Task brief -> Each line holding the string "resources" is to be copied from the data.

<<<<

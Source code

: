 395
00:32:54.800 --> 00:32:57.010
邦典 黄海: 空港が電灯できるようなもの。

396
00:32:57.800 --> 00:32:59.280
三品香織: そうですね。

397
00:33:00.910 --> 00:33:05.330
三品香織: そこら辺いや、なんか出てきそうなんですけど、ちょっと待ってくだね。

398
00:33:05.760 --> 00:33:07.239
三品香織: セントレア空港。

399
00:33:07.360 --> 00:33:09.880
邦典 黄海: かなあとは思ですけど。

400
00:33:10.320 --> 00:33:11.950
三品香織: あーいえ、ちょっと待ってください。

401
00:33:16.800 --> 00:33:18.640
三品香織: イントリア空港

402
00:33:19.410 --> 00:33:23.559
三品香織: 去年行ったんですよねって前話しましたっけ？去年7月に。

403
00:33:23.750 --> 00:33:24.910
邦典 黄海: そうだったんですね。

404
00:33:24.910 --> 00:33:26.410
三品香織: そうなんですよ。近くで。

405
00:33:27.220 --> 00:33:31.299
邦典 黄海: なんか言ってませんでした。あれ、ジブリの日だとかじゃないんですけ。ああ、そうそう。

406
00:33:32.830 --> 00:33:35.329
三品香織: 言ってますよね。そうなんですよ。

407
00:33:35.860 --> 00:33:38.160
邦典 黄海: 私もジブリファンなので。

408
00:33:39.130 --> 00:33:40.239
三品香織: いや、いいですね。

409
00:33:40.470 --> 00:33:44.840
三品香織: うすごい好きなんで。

>>>>
<<<<

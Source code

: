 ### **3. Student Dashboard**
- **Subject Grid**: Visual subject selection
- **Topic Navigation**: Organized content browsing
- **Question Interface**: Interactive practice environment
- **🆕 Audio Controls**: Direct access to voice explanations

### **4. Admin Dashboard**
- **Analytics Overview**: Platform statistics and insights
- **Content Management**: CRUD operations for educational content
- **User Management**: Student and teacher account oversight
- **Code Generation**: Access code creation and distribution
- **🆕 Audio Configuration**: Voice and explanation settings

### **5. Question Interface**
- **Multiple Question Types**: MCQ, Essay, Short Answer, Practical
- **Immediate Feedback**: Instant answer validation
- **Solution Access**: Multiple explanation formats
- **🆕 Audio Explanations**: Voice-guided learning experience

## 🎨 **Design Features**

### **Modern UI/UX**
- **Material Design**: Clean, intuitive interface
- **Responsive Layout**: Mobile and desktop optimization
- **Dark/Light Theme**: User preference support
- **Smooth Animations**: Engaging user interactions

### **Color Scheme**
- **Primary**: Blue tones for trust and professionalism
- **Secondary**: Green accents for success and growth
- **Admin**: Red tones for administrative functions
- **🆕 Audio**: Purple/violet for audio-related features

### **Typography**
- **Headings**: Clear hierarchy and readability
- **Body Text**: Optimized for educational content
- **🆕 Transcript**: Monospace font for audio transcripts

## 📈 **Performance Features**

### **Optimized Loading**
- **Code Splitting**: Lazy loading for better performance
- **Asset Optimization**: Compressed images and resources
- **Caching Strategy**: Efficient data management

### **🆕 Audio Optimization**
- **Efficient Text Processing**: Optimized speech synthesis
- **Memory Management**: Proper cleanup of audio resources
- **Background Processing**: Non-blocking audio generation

>>>>

Task answer ->
- **Asset Optimization**: Compressed images and resources
- **Memory Management**: Proper cleanup of audio resources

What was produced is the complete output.